» Exercise goal: Go through the entries below and copy every line that holds the word "implements".

Stored data entries:
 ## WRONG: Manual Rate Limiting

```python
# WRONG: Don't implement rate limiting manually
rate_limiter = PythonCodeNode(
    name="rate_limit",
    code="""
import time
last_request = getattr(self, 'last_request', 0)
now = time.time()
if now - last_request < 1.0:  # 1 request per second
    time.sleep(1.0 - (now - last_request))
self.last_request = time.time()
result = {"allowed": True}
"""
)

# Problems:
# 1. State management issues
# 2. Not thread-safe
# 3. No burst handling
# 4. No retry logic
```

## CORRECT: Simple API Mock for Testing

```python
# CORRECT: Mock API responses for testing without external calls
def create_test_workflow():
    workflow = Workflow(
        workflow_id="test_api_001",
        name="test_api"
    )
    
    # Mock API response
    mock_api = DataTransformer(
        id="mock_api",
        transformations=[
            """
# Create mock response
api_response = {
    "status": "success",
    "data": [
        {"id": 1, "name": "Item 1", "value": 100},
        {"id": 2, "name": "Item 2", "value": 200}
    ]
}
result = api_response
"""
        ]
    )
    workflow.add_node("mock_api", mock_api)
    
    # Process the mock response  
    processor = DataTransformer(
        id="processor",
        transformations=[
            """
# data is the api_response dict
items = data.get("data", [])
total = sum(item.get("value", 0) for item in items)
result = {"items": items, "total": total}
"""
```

--

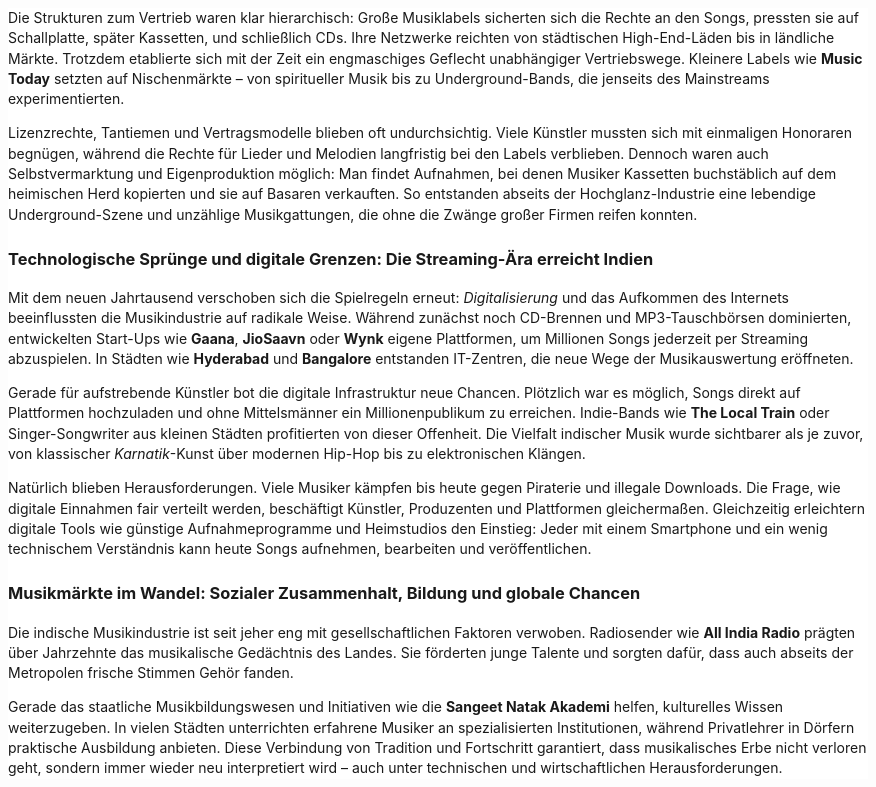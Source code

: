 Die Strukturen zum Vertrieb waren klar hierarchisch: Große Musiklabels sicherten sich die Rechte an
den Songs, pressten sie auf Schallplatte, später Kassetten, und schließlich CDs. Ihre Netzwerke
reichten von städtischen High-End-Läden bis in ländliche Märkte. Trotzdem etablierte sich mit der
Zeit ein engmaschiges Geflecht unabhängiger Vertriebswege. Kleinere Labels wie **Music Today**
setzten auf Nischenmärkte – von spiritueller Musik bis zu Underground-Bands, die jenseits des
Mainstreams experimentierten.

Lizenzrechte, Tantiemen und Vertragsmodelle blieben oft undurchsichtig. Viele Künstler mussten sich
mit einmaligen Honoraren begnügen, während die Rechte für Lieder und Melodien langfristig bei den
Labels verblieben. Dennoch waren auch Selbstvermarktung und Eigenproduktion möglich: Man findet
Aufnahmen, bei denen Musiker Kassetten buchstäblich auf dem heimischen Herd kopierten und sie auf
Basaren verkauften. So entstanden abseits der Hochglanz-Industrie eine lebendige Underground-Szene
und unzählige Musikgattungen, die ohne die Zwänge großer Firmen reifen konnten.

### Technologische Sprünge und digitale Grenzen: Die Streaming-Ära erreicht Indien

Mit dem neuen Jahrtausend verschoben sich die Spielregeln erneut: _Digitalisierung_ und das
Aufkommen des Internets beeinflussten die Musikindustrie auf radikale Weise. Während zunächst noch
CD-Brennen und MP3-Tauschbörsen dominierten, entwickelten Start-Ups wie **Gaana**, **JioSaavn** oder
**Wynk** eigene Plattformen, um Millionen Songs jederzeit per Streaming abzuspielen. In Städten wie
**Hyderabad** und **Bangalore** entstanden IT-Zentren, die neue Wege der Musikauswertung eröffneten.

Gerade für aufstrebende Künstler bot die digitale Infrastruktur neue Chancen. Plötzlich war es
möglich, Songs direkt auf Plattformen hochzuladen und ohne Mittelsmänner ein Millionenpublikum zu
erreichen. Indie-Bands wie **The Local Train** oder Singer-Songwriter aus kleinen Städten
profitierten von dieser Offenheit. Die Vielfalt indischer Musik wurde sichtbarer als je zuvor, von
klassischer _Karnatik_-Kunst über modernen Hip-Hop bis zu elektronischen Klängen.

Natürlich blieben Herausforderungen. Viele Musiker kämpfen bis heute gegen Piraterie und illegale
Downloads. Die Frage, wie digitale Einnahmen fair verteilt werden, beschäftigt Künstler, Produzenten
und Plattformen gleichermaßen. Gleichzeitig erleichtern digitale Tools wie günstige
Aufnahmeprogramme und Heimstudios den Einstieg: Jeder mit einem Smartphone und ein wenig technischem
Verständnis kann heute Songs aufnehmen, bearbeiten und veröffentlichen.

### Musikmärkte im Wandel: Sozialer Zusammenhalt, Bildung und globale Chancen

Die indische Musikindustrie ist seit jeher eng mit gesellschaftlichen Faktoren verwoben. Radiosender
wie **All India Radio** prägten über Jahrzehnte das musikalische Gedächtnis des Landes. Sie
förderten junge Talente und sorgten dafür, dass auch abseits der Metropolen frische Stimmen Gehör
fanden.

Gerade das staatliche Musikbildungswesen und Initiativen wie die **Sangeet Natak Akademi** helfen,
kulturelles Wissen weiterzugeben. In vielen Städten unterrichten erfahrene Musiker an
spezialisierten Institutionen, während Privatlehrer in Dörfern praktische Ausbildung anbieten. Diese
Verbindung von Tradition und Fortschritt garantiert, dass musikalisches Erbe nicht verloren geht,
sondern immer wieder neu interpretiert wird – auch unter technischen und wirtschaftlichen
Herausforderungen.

==

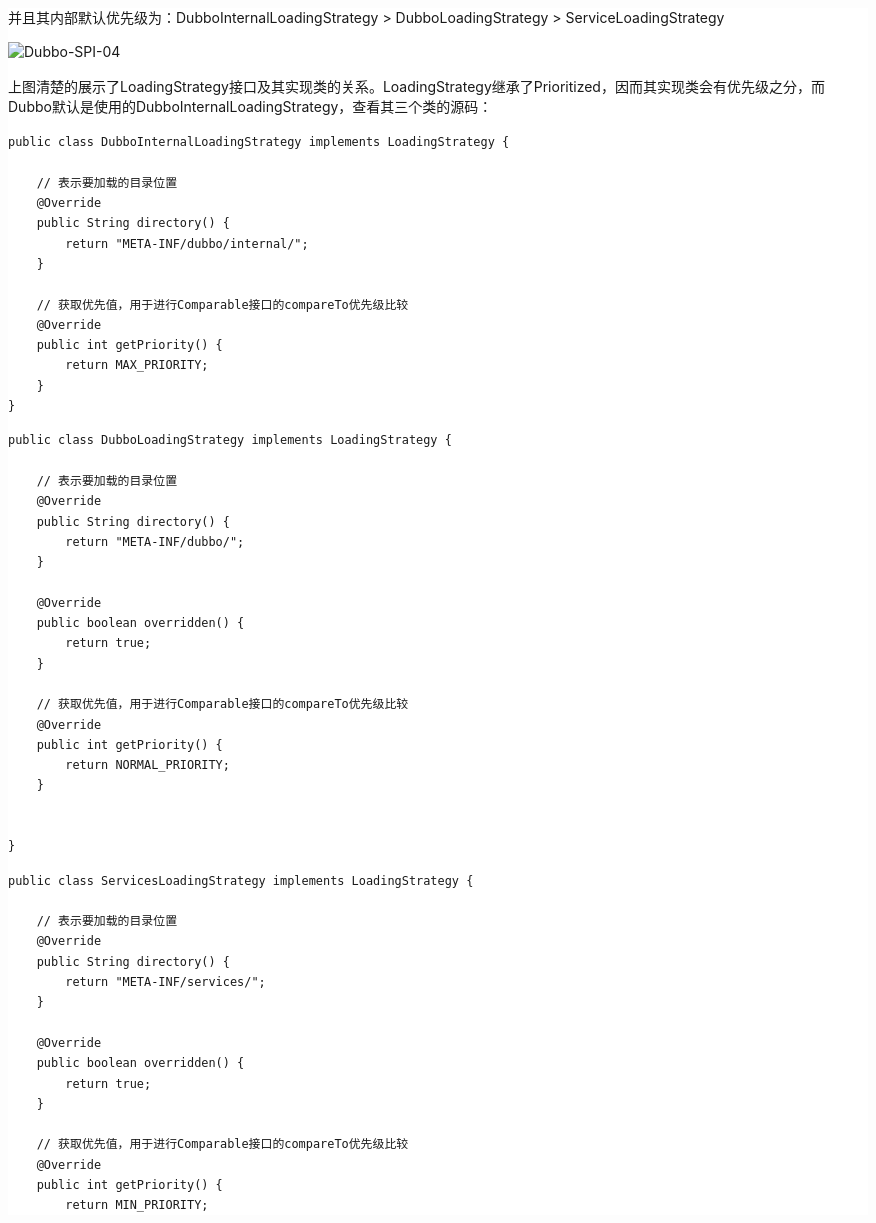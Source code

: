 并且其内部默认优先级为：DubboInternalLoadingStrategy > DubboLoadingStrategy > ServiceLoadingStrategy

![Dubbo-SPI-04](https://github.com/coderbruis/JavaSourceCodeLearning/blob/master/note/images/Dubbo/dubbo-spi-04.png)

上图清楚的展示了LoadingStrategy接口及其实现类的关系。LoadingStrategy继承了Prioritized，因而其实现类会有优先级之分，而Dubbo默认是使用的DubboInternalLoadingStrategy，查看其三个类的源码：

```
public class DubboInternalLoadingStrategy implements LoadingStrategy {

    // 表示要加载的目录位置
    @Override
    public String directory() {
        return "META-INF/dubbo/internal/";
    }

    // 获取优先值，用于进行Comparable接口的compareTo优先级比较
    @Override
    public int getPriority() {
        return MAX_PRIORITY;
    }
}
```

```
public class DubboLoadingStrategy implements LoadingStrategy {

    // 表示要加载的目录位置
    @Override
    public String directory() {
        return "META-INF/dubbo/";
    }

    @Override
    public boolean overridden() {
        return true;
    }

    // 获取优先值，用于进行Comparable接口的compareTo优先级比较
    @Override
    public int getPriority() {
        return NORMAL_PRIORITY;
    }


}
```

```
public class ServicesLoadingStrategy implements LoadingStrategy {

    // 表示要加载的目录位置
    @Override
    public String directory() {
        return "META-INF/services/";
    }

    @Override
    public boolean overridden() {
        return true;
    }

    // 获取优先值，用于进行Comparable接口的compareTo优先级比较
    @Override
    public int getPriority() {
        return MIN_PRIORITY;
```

» Written answer:
public class DubboInternalLoadingStrategy implements LoadingStrategy {
public class DubboLoadingStrategy implements LoadingStrategy {
public class ServicesLoadingStrategy implements LoadingStrategy {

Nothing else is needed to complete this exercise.